## Saved entries

◆ ◆ ◆ ◆ ◆

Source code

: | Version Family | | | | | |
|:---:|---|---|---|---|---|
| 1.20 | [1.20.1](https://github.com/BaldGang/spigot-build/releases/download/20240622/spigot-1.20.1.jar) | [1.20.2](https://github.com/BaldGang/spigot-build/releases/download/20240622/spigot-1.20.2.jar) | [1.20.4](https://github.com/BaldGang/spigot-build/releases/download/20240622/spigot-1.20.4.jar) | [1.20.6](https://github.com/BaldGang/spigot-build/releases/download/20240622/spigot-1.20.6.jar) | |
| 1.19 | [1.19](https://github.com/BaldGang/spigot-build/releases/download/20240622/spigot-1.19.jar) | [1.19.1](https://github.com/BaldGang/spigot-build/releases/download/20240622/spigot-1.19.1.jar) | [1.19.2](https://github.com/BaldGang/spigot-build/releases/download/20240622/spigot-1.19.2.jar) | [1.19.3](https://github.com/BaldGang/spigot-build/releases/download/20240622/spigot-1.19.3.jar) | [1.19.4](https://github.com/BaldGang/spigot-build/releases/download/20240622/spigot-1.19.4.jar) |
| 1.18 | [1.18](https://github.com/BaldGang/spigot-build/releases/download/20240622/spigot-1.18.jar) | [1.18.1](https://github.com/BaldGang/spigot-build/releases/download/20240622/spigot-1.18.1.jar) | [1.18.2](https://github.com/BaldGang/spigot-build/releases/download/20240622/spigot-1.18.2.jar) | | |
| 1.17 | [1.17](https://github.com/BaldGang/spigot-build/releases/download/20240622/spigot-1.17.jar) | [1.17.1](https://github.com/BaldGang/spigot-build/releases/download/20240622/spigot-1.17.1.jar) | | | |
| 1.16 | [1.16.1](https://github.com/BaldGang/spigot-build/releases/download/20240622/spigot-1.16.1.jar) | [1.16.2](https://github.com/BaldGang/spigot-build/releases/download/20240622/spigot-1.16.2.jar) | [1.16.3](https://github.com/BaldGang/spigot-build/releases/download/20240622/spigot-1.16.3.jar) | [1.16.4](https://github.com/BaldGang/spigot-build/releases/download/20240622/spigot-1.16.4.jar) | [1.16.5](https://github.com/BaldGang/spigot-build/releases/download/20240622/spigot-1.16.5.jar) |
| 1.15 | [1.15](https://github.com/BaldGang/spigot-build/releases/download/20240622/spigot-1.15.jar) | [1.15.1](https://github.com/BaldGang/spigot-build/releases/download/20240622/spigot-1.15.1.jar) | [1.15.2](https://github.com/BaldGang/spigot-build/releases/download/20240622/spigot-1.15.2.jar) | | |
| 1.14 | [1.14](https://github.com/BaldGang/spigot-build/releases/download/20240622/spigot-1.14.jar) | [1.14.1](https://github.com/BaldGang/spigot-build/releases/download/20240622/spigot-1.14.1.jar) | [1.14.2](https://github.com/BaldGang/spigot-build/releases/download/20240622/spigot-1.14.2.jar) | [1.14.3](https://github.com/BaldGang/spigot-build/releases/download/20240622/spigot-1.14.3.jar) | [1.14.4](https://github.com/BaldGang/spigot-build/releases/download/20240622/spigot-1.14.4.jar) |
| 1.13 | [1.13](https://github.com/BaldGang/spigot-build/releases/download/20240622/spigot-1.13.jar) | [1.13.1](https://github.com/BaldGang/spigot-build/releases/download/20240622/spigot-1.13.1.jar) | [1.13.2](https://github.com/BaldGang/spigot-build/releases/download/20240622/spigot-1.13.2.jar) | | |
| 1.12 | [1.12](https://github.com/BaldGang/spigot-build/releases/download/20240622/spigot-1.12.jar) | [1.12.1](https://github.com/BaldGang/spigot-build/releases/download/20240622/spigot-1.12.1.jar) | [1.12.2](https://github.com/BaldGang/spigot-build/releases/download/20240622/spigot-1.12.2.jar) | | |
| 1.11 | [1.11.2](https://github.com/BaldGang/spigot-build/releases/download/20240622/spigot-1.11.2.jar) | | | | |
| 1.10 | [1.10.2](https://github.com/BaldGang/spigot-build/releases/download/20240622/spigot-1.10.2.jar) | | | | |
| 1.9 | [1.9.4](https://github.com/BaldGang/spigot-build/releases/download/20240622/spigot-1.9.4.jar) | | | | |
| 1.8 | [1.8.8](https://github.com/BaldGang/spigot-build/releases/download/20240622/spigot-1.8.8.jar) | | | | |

◆ ◆ ◆ ◆ ◆

## BRIEF
Copy out all of the lines above exactly.

## SOLUTION TO THE PROBLEM
Source code

: | Version Family | | | | | |
|:---:|---|---|---|---|---|
| 1.20 | [1.20.1](https://github.com/BaldGang/spigot-build/releases/download/20240622/spigot-1.20.1.jar) | [1.20.2](https://github.com/BaldGang/spigot-build/releases/download/20240622/spigot-1.20.2.jar) | [1.20.4](https://github.com/BaldGang/spigot-build/releases/download/20240622/spigot-1.20.4.jar) | [1.20.6](https://github.com/BaldGang/spigot-build/releases/download/20240622/spigot-1.20.6.jar) | |
| 1.19 | [1.19](https://github.com/BaldGang/spigot-build/releases/download/20240622/spigot-1.19.jar) | [1.19.1](https://github.com/BaldGang/spigot-build/releases/download/20240622/spigot-1.19.1.jar) | [1.19.2](https://github.com/BaldGang/spigot-build/releases/download/20240622/spigot-1.19.2.jar) | [1.19.3](https://github.com/BaldGang/spigot-build/releases/download/20240622/spigot-1.19.3.jar) | [1.19.4](https://github.com/BaldGang/spigot-build/releases/download/20240622/spigot-1.19.4.jar) |
| 1.18 | [1.18](https://github.com/BaldGang/spigot-build/releases/download/20240622/spigot-1.18.jar) | [1.18.1](https://github.com/BaldGang/spigot-build/releases/download/20240622/spigot-1.18.1.jar) | [1.18.2](https://github.com/BaldGang/spigot-build/releases/download/20240622/spigot-1.18.2.jar) | | |
| 1.17 | [1.17](https://github.com/BaldGang/spigot-build/releases/download/20240622/spigot-1.17.jar) | [1.17.1](https://github.com/BaldGang/spigot-build/releases/download/20240622/spigot-1.17.1.jar) | | | |
| 1.16 | [1.16.1](https://github.com/BaldGang/spigot-build/releases/download/20240622/spigot-1.16.1.jar) | [1.16.2](https://github.com/BaldGang/spigot-build/releases/download/20240622/spigot-1.16.2.jar) | [1.16.3](https://github.com/BaldGang/spigot-build/releases/download/20240622/spigot-1.16.3.jar) | [1.16.4](https://github.com/BaldGang/spigot-build/releases/download/20240622/spigot-1.16.4.jar) | [1.16.5](https://github.com/BaldGang/spigot-build/releases/download/20240622/spigot-1.16.5.jar) |
| 1.15 | [1.15](https://github.com/BaldGang/spigot-build/releases/download/20240622/spigot-1.15.jar) | [1.15.1](https://github.com/BaldGang/spigot-build/releases/download/20240622/spigot-1.15.1.jar) | [1.15.2](https://github.com/BaldGang/spigot-build/releases/download/20240622/spigot-1.15.2.jar) | | |
| 1.14 | [1.14](https://github.com/BaldGang/spigot-build/releases/download/20240622/spigot-1.14.jar) | [1.14.1](https://github.com/BaldGang/spigot-build/releases/download/20240622/spigot-1.14.1.jar) | [1.14.2](https://github.com/BaldGang/spigot-build/releases/download/20240622/spigot-1.14.2.jar) | [1.14.3](https://github.com/BaldGang/spigot-build/releases/download/20240622/spigot-1.14.3.jar) | [1.14.4](https://github.com/BaldGang/spigot-build/releases/download/20240622/spigot-1.14.4.jar) |
| 1.13 | [1.13](https://github.com/BaldGang/spigot-build/releases/download/20240622/spigot-1.13.jar) | [1.13.1](https://github.com/BaldGang/spigot-build/releases/download/20240622/spigot-1.13.1.jar) | [1.13.2](https://github.com/BaldGang/spigot-build/releases/download/20240622/spigot-1.13.2.jar) | | |
| 1.12 | [1.12](https://github.com/BaldGang/spigot-build/releases/download/20240622/spigot-1.12.jar) | [1.12.1](https://github.com/BaldGang/spigot-build/releases/download/20240622/spigot-1.12.1.jar) | [1.12.2](https://github.com/BaldGang/spigot-build/releases/download/20240622/spigot-1.12.2.jar) | | |
| 1.11 | [1.11.2](https://github.com/BaldGang/spigot-build/releases/download/20240622/spigot-1.11.2.jar) | | | | |
| 1.10 | [1.10.2](https://github.com/BaldGang/spigot-build/releases/download/20240622/spigot-1.10.2.jar) | | | | |
| 1.9 | [1.9.4](https://github.com/BaldGang/spigot-build/releases/download/20240622/spigot-1.9.4.jar) | | | | |
| 1.8 | [1.8.8](https://github.com/BaldGang/spigot-build/releases/download/20240622/spigot-1.8.8.jar) | | | | |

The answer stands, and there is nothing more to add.